Vergiftiging of vergiftiging resulteert echter vaak in de vorming van soms uiterst giftige stoffen uit ineffectieve verbindingen. Bijvoorbeeld, aldehyden en carbonzuren worden gevormd tijdens de metabolisering van alcoholen in de eerste fase. Dit is in de regel geen probleem, aangezien de resulterende verbindingen meestal niet giftig zijn. methanol is ook in de eerste plaats niet-toxisch, maar zijn metabolisatie produceert het giftige formaldehyde als aldehyde en bijtend mierenzuur als een carbonzuur. Beide stoffen zijn veel giftiger dan methanol. methanol consumptie kan dus leiden naar blindheid of zelfs de dood. Vergiftiging kan ook optreden als de uitgangsstoffen in te hoge doses worden gebruikt. Door de verhoogde enzymactivering worden in de eerste fase veel geactiveerde metabolieten gevormd, die niet zo snel geïnactiveerd kunnen worden omdat de capaciteiten voor de tweede fase niet voldoende zijn.
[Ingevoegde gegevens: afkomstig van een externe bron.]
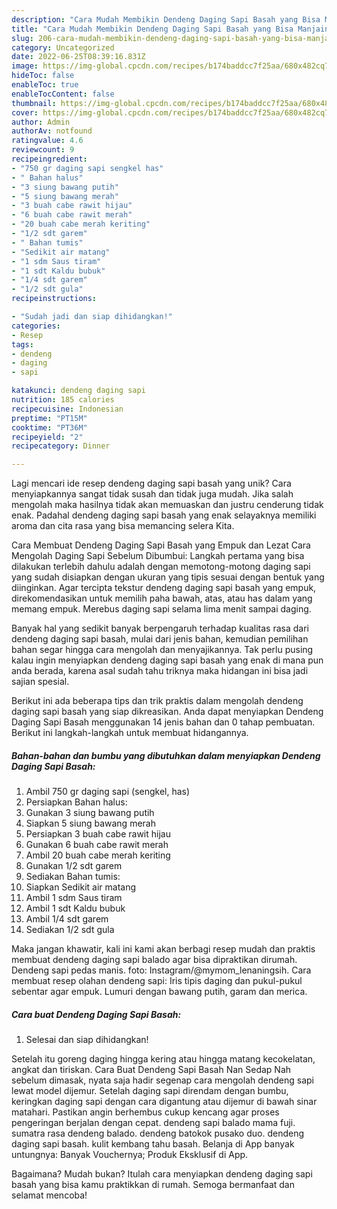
 ```yaml
---
description: "Cara Mudah Membikin Dendeng Daging Sapi Basah yang Bisa Manjain Lidah"
title: "Cara Mudah Membikin Dendeng Daging Sapi Basah yang Bisa Manjain Lidah"
slug: 206-cara-mudah-membikin-dendeng-daging-sapi-basah-yang-bisa-manjain-lidah
category: Uncategorized
date: 2022-06-25T08:39:16.831Z
image: https://img-global.cpcdn.com/recipes/b174baddcc7f25aa/680x482cq70/dendeng-daging-sapi-basah-foto-resep-utama.jpg
hideToc: false
enableToc: true
enableTocContent: false
thumbnail: https://img-global.cpcdn.com/recipes/b174baddcc7f25aa/680x482cq70/dendeng-daging-sapi-basah-foto-resep-utama.jpg
cover: https://img-global.cpcdn.com/recipes/b174baddcc7f25aa/680x482cq70/dendeng-daging-sapi-basah-foto-resep-utama.jpg
author: Admin
authorAv: notfound
ratingvalue: 4.6
reviewcount: 9
recipeingredient:
- "750 gr daging sapi sengkel has"
- " Bahan halus"
- "3 siung bawang putih"
- "5 siung bawang merah"
- "3 buah cabe rawit hijau"
- "6 buah cabe rawit merah"
- "20 buah cabe merah keriting"
- "1/2 sdt garem"
- " Bahan tumis"
- "Sedikit air matang"
- "1 sdm Saus tiram"
- "1 sdt Kaldu bubuk"
- "1/4 sdt garem"
- "1/2 sdt gula"
recipeinstructions:

- "Sudah jadi dan siap dihidangkan!"
categories:
- Resep
tags:
- dendeng
- daging
- sapi

katakunci: dendeng daging sapi 
nutrition: 185 calories
recipecuisine: Indonesian
preptime: "PT15M"
cooktime: "PT36M"
recipeyield: "2"
recipecategory: Dinner

---
```





Lagi mencari ide resep dendeng daging sapi basah yang unik? Cara menyiapkannya sangat tidak susah dan tidak juga mudah. Jika salah mengolah maka hasilnya tidak akan memuaskan dan justru cenderung tidak enak. Padahal dendeng daging sapi basah yang enak selayaknya memiliki aroma dan cita rasa yang bisa memancing selera Kita.





Cara Membuat Dendeng Daging Sapi Basah yang Empuk dan Lezat Cara Mengolah Daging Sapi Sebelum Dibumbui: Langkah pertama yang bisa dilakukan terlebih dahulu adalah dengan memotong-motong daging sapi yang sudah disiapkan dengan ukuran yang tipis sesuai dengan bentuk yang diinginkan. Agar tercipta tekstur dendeng daging sapi basah yang empuk, direkomendasikan untuk memilih paha bawah, atas, atau has dalam yang memang empuk. Merebus daging sapi selama lima menit sampai daging.

Banyak hal yang sedikit banyak berpengaruh terhadap kualitas rasa dari dendeng daging sapi basah, mulai dari jenis bahan, kemudian pemilihan bahan segar hingga cara mengolah dan menyajikannya. Tak perlu pusing kalau ingin menyiapkan dendeng daging sapi basah yang enak di mana pun anda berada, karena asal sudah tahu triknya maka hidangan ini bisa jadi sajian spesial.






Berikut ini ada beberapa tips dan trik praktis dalam mengolah dendeng daging sapi basah yang siap dikreasikan. Anda dapat menyiapkan Dendeng Daging Sapi Basah menggunakan 14 jenis bahan dan 0 tahap pembuatan. Berikut ini langkah-langkah untuk membuat hidangannya.

<!--inarticleads1-->

##### Bahan-bahan dan bumbu yang dibutuhkan dalam menyiapkan Dendeng Daging Sapi Basah:

1. Ambil 750 gr daging sapi (sengkel, has)
1. Persiapkan  Bahan halus:
1. Gunakan 3 siung bawang putih
1. Siapkan 5 siung bawang merah
1. Persiapkan 3 buah cabe rawit hijau
1. Gunakan 6 buah cabe rawit merah
1. Ambil 20 buah cabe merah keriting
1. Gunakan 1/2 sdt garem
1. Sediakan  Bahan tumis:
1. Siapkan Sedikit air matang
1. Ambil 1 sdm Saus tiram
1. Ambil 1 sdt Kaldu bubuk
1. Ambil 1/4 sdt garem
1. Sediakan 1/2 sdt gula


Maka jangan khawatir, kali ini kami akan berbagi resep mudah dan praktis membuat dendeng daging sapi balado agar bisa dipraktikan dirumah. Dendeng sapi pedas manis. foto: Instagram/@mymom_lenaningsih. Cara membuat resep olahan dendeng sapi: Iris tipis daging dan pukul-pukul sebentar agar empuk. Lumuri dengan bawang putih, garam dan merica. 

<!--inarticleads2-->

##### Cara buat Dendeng Daging Sapi Basah:


1. Selesai dan siap dihidangkan!

Setelah itu goreng daging hingga kering atau hingga matang kecokelatan, angkat dan tiriskan. Cara Buat Dendeng Sapi Basah Nan Sedap Nah sebelum dimasak, nyata saja hadir segenap cara mengolah dendeng sapi lewat model dijemur. Setelah daging sapi direndam dengan bumbu, keringkan daging sapi dengan cara digantung atau dijemur di bawah sinar matahari. Pastikan angin berhembus cukup kencang agar proses pengeringan berjalan dengan cepat. dendeng sapi balado mama fuji. sumatra rasa dendeng balado. dendeng batokok pusako duo. dendeng daging sapi basah. kulit kembang tahu basah. Belanja di App banyak untungnya: Banyak Vouchernya; Produk Eksklusif di App. 

Bagaimana? Mudah bukan? Itulah cara menyiapkan dendeng daging sapi basah yang bisa kamu praktikkan di rumah. Semoga bermanfaat dan selamat mencoba!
De geactiveerde metabolieten werken dan als vrije radicalen en beschadigen zowel de cel als het genetisch materiaal. Bij celschade komen lysosomale enzymen vrij, die de cellen volledig kunnen vernietigen. Vooral lever en nieren zijn beschadigd. Een voorbeeld van dit effect is het nemen van een high dosis of paracetamol. paracetamol vergiftiging kan leiden tot de dood door afbraak van de lever. Gedeeltelijk kan vergiftiging ook beginnen in de tweede fase van de metabolisering. Dit kan gebeuren in nierinsufficiëntie​ Hoewel de morfine metaboliet morfine-6-glucuronide wordt gewoonlijk snel geklaard uit de nieris gevonden dat bij nierinsufficiëntie verdere omzetting plaatsvindt, waardoor de metaboliet nog krachtiger wordt dan het oorspronkelijke geneesmiddel. Fase 2-toxificatie is echter zeer zeldzaam. Een ander voorbeeld van vergiftiging is vergiftiging met Jakobskruiskruid. De moederverbindingen in Jakobskruiskruid zijn pyrrolizidine alkaloïden (PA's), die zelf niet giftig zijn. Als het contact met de alkaloïde niet erg intens is, wordt het goed afgebroken in het lichaam. Als het lichaam echter aan grote hoeveelheden is blootgesteld, kunnen de tussenliggende metabolieten niet snel genoeg worden afgebroken. Ze vallen dan levercellen en genetisch materiaal aan.